Goal of the exercise
Search the listing below for the string "section" and copy every line where it occurs.

Information supplied

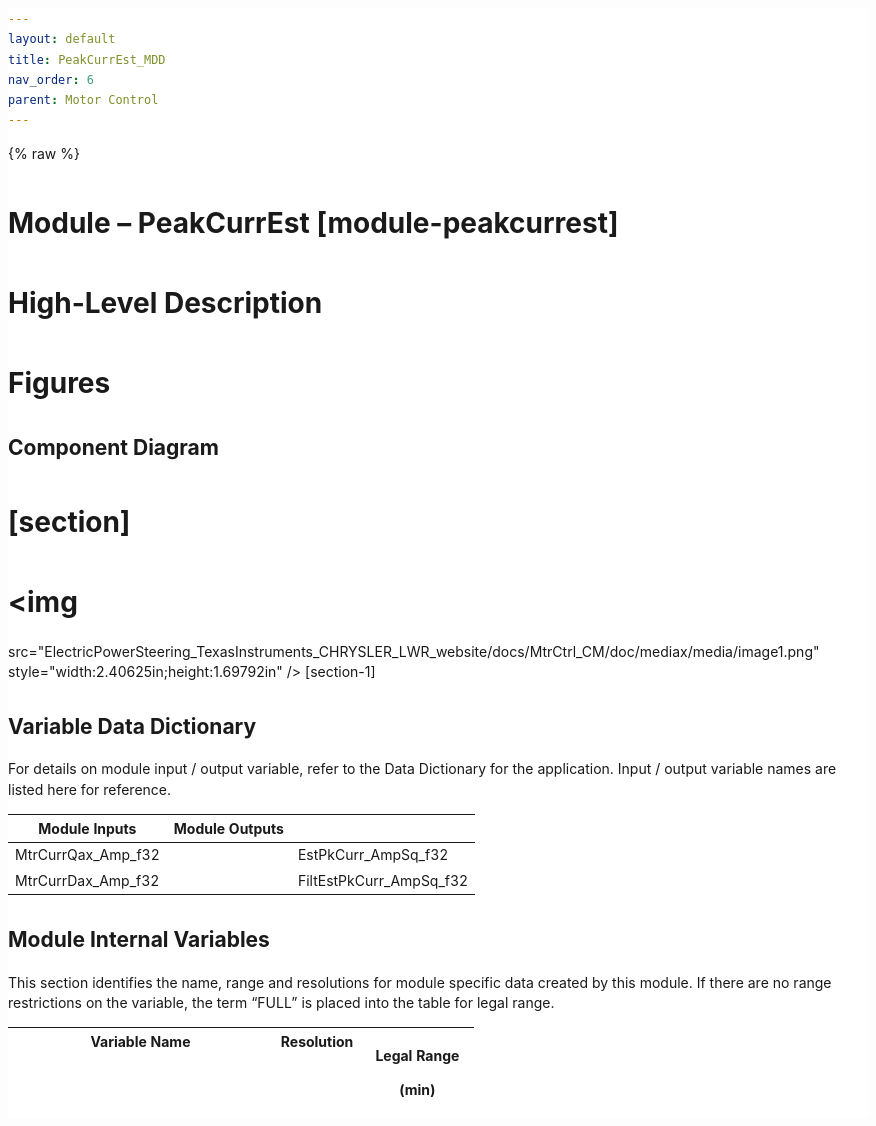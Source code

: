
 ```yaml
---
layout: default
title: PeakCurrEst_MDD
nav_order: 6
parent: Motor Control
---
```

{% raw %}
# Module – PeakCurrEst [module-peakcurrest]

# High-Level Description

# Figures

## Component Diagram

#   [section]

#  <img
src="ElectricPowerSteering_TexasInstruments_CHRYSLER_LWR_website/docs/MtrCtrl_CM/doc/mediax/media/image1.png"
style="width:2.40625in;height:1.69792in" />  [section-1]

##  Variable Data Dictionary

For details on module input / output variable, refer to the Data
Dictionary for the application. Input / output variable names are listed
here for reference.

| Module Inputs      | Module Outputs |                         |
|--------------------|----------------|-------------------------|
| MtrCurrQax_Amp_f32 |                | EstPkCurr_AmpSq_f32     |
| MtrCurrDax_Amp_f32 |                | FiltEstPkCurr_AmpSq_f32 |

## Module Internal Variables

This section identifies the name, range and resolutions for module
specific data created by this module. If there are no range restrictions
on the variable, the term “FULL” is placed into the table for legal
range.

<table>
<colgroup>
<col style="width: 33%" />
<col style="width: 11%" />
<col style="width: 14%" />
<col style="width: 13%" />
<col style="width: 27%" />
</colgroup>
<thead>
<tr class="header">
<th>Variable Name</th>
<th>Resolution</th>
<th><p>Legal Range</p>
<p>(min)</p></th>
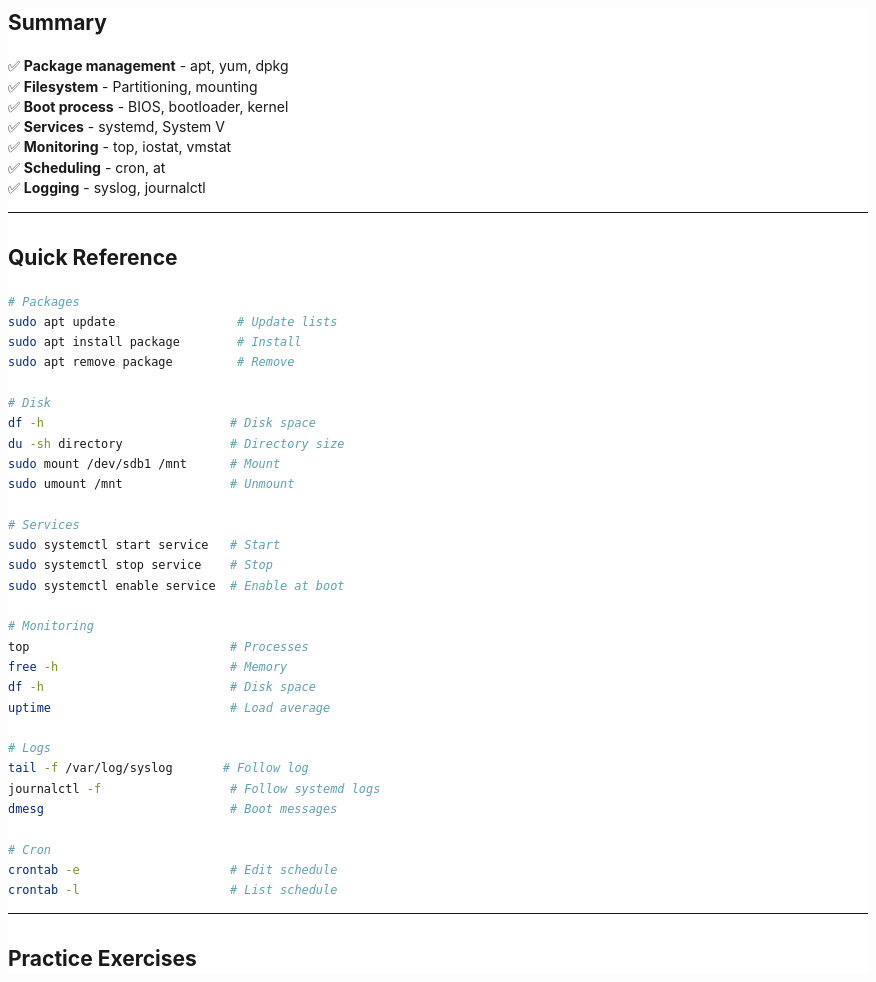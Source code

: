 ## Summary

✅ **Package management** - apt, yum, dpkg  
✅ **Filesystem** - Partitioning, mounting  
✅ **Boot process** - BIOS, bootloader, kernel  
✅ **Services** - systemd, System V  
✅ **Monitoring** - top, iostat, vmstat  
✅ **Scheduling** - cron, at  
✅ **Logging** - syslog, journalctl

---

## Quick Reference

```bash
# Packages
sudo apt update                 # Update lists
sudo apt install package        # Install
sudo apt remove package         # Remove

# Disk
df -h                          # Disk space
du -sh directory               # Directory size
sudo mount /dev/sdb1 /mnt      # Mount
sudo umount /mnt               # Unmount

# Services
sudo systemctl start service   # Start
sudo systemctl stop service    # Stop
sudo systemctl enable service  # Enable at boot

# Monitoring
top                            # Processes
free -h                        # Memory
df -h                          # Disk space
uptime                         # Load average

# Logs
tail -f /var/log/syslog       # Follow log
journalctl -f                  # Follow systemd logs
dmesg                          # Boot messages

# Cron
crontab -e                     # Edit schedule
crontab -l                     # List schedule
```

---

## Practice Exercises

Task answer
#   [section]
style="width:2.40625in;height:1.69792in" />  [section-1]
This section identifies the name, range and resolutions for module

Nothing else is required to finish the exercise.